» **What is expected**: Your answer should be only the lines below from the one with "Rebuild Active Directory (AD) Connect Server" to the one with "## Introduction", repeated exactly, ends included.

Plain-text document sources
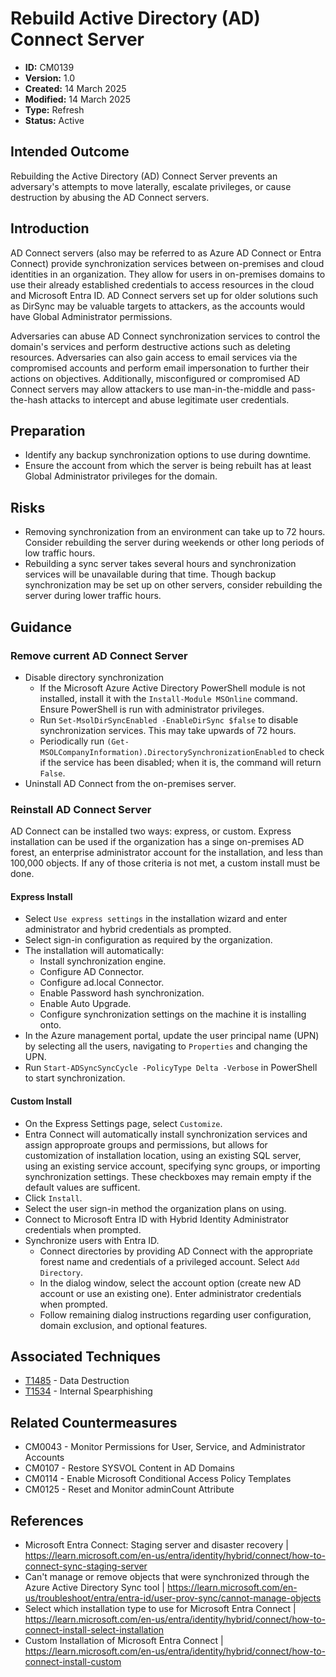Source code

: # Rebuild Active Directory (AD) Connect Server

* **ID:** CM0139
* **Version:** 1.0
* **Created:** 14 March 2025
* **Modified:** 14 March 2025
* **Type:** Refresh
* **Status:** Active

## Intended Outcome

Rebuilding the Active Directory (AD) Connect Server prevents an adversary's attempts to move laterally, escalate privileges, or cause destruction by abusing the AD Connect servers. 

## Introduction

AD Connect servers (also may be referred to as Azure AD Connect or Entra Connect) provide synchronization services between on-premises and cloud identities in an organization. They allow for users in on-premises domains to use their already established credentials to access resources in the cloud and Microsoft Entra ID. AD Connect servers set up for older solutions such as DirSync may be valuable targets to attackers, as the accounts would have Global Administrator permissions. 

Adversaries can abuse AD Connect synchronization services to control the domain's services and perform destructive actions such as deleting resources. Adversaries can also gain access to email services via the compromised accounts and perform email impersonation to further their actions on objectives. Additionally, misconfigured or compromised AD Connect servers may allow attackers to use man-in-the-middle and pass-the-hash attacks to intercept and abuse legitimate user credentials. 

## Preparation

- Identify any backup synchronization options to use during downtime. 
- Ensure the account from which the server is being rebuilt has at least Global Administrator privileges for the domain. 

## Risks

- Removing synchronization from an environment can take up to 72 hours. Consider rebuilding the server during weekends or other long periods of low traffic hours. 
- Rebuilding a sync server takes several hours and synchronization services will be unavailable during that time. Though backup synchronization may be set up on other servers, consider rebuilding the server during lower traffic hours. 

## Guidance

### Remove current AD Connect Server

- Disable directory synchronization
	- If the Microsoft Azure Active Directory PowerShell module is not installed, install it with the `Install-Module MSOnline` command. Ensure PowerShell is run with administrator privileges. 
	- Run `Set-MsolDirSyncEnabled -EnableDirSync $false` to disable synchronization services. This may take upwards of 72 hours. 
	- Periodically run `(Get-MSOLCompanyInformation).DirectorySynchronizationEnabled` to check if the service has been disabled; when it is, the command will return `False`. 
- Uninstall AD Connect from the on-premises server. 

### Reinstall AD Connect Server

AD Connect can be installed two ways: express, or custom. Express installation can be used if the organization has a singe on-premises AD forest, an enterprise administrator account for the installation, and less than 100,000 objects. If any of those criteria is not met, a custom install must be done. 

#### Express Install

- Select `Use express settings` in the installation wizard and enter administrator and hybrid credentials as prompted.
- Select sign-in configuration as required by the organization. 
- The installation will automatically:
	- Install synchronization engine.
	- Configure AD Connector.
	- Configure ad.local Connector. 
	- Enable Password hash synchronization.
	- Enable Auto Upgrade.
	- Configure synchronization settings on the machine it is installing onto. 
- In the Azure management portal, update the user principal name (UPN) by selecting all the users, navigating to `Properties` and changing the UPN. 
- Run `Start-ADSyncSyncCycle -PolicyType Delta -Verbose` in PowerShell to start synchronization. 

#### Custom Install

- On the Express Settings page, select `Customize`.
- Entra Connect will automatically install synchronization services and assign approproate groups and permissions, but allows for customization of installation location, using an existing SQL server, using an existing service account, specifying sync groups, or importing synchronization settings. These checkboxes may remain empty if the default values are sufficent. 
- Click `Install`. 
- Select the user sign-in method the organization plans on using. 
- Connect to Microsoft Entra ID with Hybrid Identity Administrator credentials when prompted. 
- Synchronize users with Entra ID. 
	- Connect directories by providing AD Connect with the appropriate forest name and credentials of a privileged account. Select `Add Directory`. 
	- In the dialog window, select the account option (create new AD account or use an existing one). Enter administrator credentials when prompted. 
	- Follow remaining dialog instructions regarding user configuration, domain exclusion, and optional features. 

## Associated Techniques

- [T1485](https://attack.mitre.org/techniques/T1485) - Data Destruction
- [T1534](https://attack.mitre.org/techniques/T1534) - Internal Spearphishing

## Related Countermeasures

- CM0043 - Monitor Permissions for User, Service, and Administrator Accounts
- CM0107 - Restore SYSVOL Content in AD Domains
- CM0114 - Enable Microsoft Conditional Access Policy Templates
- CM0125 - Reset and Monitor adminCount Attribute

## References

- Microsoft Entra Connect: Staging server and disaster recovery | <https://learn.microsoft.com/en-us/entra/identity/hybrid/connect/how-to-connect-sync-staging-server>
- Can't manage or remove objects that were synchronized through the Azure Active Directory Sync tool | <https://learn.microsoft.com/en-us/troubleshoot/entra/entra-id/user-prov-sync/cannot-manage-objects>
- Select which installation type to use for Microsoft Entra Connect | <https://learn.microsoft.com/en-us/entra/identity/hybrid/connect/how-to-connect-install-select-installation>
- Custom Installation of Microsoft Entra Connect | <https://learn.microsoft.com/en-us/entra/identity/hybrid/connect/how-to-connect-install-custom>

» **Exercise solution**:
: # Rebuild Active Directory (AD) Connect Server

* **ID:** CM0139
* **Version:** 1.0
* **Created:** 14 March 2025
* **Modified:** 14 March 2025
* **Type:** Refresh
* **Status:** Active

## Intended Outcome

Rebuilding the Active Directory (AD) Connect Server prevents an adversary's attempts to move laterally, escalate privileges, or cause destruction by abusing the AD Connect servers. 

## Introduction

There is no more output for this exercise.